> [WHAT THE TASK REQUIRES] Of the entries below, return exactly those lines that fall between the one containing "- All checked" and the one containing "- Fixes addressing", the two end lines included.

---

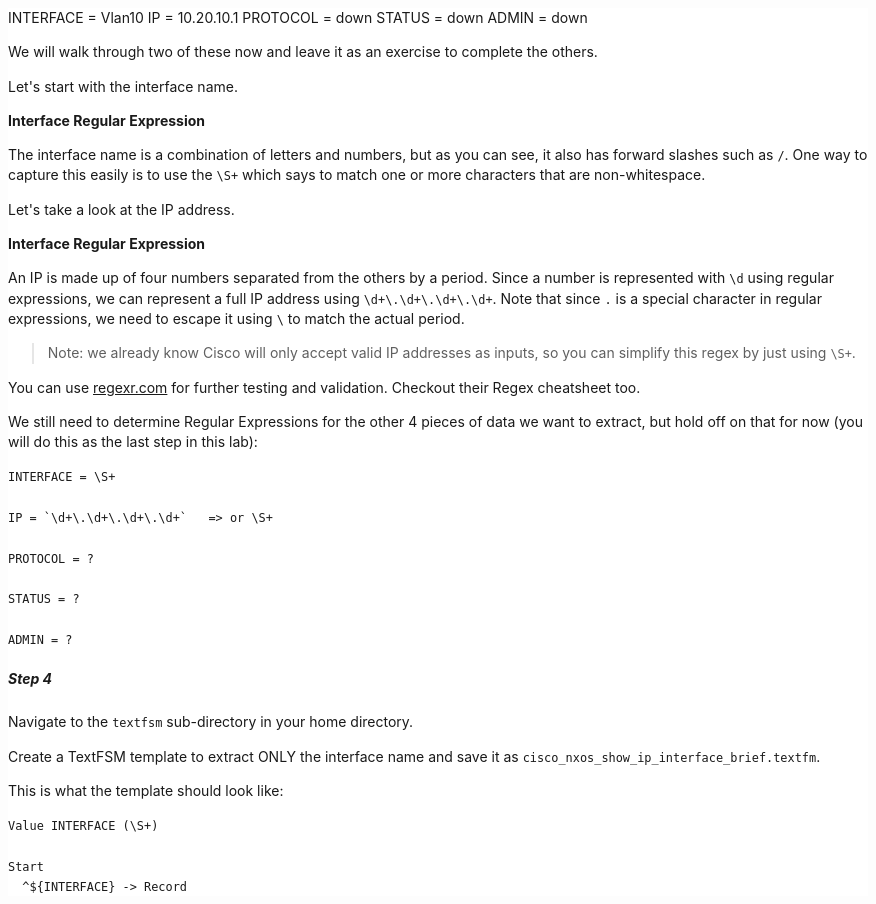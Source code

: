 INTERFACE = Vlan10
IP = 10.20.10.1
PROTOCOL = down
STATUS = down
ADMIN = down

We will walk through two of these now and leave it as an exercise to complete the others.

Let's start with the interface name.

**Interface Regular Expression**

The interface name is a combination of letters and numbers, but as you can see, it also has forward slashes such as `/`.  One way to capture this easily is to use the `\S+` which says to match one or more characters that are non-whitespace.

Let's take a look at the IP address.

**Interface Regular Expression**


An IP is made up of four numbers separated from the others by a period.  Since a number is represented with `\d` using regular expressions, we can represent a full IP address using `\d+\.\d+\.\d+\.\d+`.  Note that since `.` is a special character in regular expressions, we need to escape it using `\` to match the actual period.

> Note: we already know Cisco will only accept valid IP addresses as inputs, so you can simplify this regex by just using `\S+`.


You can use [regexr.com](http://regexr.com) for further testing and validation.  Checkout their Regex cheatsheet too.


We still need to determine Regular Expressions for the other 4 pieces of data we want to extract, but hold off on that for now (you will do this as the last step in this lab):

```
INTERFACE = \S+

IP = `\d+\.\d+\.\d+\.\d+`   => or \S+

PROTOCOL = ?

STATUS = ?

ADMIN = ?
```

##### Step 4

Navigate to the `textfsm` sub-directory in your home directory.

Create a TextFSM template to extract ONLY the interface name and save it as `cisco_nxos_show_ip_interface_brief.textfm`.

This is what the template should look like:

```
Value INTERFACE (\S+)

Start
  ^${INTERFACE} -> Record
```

---

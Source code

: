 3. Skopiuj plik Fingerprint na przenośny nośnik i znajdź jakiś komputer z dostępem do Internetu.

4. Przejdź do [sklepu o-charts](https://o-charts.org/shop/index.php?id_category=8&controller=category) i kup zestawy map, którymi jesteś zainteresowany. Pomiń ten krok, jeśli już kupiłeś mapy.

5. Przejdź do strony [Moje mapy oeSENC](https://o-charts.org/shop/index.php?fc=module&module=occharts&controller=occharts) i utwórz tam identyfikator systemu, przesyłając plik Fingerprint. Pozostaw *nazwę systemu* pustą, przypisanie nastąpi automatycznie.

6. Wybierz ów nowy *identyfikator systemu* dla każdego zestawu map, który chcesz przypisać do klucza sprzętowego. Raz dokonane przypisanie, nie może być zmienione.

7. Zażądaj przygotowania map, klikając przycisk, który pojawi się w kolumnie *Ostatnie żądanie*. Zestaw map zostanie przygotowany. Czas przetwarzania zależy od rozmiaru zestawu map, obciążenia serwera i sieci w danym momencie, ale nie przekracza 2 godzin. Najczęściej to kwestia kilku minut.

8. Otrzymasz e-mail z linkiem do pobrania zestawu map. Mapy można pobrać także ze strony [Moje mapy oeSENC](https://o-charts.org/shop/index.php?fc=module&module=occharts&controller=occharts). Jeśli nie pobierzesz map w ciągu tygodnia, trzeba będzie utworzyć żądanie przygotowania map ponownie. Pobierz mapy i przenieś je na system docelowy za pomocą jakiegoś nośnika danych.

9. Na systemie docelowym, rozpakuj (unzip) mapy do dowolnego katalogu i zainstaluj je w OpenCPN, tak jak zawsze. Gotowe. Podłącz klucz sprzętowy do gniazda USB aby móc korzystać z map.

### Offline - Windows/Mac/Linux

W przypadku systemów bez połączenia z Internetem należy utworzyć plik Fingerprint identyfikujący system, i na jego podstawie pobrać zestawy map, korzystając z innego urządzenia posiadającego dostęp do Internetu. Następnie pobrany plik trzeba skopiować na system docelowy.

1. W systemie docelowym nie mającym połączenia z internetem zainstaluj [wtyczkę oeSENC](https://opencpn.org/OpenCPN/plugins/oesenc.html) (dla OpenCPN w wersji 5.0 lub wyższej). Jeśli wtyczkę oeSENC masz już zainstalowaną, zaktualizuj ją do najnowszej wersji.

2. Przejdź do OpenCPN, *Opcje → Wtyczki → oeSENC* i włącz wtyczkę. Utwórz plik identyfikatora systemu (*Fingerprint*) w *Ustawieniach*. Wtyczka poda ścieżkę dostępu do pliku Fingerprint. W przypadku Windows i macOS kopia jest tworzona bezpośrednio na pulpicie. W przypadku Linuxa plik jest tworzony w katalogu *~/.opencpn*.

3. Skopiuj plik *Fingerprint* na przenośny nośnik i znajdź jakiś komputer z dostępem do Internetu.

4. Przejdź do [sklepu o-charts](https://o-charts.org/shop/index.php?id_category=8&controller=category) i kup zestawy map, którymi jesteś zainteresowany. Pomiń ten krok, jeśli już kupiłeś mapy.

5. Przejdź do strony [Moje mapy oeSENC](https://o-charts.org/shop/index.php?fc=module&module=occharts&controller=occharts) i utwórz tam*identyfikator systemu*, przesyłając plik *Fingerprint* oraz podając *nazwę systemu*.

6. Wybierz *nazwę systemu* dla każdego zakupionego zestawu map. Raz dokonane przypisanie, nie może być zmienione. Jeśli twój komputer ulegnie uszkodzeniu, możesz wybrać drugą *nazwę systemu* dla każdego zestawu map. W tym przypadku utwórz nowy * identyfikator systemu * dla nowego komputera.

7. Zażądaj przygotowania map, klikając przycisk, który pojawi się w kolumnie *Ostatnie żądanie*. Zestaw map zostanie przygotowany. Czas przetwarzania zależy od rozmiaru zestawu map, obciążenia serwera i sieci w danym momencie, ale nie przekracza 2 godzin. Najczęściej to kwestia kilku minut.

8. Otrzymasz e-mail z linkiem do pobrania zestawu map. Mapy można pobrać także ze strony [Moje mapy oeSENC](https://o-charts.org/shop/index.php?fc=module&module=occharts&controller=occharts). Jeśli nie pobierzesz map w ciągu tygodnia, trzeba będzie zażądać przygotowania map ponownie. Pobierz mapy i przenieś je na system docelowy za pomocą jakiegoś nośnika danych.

---

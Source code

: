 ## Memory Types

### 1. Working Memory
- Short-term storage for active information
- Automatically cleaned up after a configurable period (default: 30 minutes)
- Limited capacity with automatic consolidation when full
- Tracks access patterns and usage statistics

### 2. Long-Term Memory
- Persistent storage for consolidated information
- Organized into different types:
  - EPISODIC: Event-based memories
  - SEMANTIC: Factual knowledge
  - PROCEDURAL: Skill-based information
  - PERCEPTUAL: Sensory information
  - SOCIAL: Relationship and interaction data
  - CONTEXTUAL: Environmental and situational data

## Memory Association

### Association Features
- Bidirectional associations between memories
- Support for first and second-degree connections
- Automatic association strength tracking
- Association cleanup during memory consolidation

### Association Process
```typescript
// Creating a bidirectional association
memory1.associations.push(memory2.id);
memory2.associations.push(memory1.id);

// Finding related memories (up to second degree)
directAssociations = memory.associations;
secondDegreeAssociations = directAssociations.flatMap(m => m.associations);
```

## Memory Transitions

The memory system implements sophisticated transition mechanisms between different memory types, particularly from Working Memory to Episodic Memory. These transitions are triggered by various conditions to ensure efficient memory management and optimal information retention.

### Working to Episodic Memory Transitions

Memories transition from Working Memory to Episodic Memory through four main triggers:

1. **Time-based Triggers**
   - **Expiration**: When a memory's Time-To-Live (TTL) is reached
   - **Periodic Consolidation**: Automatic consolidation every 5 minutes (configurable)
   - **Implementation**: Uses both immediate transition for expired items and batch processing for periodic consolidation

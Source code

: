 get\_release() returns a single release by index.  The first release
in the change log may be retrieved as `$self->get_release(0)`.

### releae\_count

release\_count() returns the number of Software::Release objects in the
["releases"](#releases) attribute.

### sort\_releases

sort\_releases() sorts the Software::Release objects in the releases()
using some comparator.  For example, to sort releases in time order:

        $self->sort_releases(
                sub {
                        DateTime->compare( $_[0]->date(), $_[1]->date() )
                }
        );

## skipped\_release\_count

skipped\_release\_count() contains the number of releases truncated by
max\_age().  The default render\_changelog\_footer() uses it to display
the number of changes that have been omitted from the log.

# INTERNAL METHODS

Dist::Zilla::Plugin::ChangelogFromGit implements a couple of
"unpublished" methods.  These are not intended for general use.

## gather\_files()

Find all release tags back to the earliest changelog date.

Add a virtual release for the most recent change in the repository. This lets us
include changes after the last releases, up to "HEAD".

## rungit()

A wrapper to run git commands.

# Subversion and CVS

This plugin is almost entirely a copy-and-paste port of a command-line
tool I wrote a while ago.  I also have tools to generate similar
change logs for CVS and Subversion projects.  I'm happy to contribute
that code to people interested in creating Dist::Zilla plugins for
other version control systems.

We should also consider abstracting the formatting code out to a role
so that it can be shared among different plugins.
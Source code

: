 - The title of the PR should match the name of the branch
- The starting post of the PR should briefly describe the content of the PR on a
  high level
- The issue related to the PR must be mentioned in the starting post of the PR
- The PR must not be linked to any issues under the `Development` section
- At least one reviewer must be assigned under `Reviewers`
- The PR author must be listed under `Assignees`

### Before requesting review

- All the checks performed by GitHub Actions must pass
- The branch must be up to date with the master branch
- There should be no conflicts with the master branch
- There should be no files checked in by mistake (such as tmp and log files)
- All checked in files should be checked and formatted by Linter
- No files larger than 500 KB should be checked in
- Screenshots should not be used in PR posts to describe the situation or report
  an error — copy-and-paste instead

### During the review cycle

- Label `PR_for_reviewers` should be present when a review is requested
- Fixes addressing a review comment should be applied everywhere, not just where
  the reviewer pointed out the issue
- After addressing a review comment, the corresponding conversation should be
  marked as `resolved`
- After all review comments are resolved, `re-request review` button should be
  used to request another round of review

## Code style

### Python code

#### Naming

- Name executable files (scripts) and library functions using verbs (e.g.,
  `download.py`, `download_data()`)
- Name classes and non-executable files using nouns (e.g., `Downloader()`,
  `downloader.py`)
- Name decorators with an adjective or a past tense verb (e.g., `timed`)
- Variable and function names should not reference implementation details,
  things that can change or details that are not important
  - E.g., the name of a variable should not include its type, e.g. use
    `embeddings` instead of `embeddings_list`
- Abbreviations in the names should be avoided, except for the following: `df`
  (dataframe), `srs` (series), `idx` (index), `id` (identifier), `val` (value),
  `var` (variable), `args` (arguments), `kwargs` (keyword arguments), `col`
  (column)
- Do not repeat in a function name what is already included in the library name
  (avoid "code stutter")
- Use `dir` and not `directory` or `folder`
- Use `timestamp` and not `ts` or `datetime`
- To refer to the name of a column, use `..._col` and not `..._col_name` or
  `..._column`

---

> [FINISHED EXERCISE]
- All checked in files should be checked and formatted by Linter
- No files larger than 500 KB should be checked in
- Screenshots should not be used in PR posts to describe the situation or report
  an error — copy-and-paste instead

### During the review cycle

- Label `PR_for_reviewers` should be present when a review is requested
- Fixes addressing a review comment should be applied everywhere, not just where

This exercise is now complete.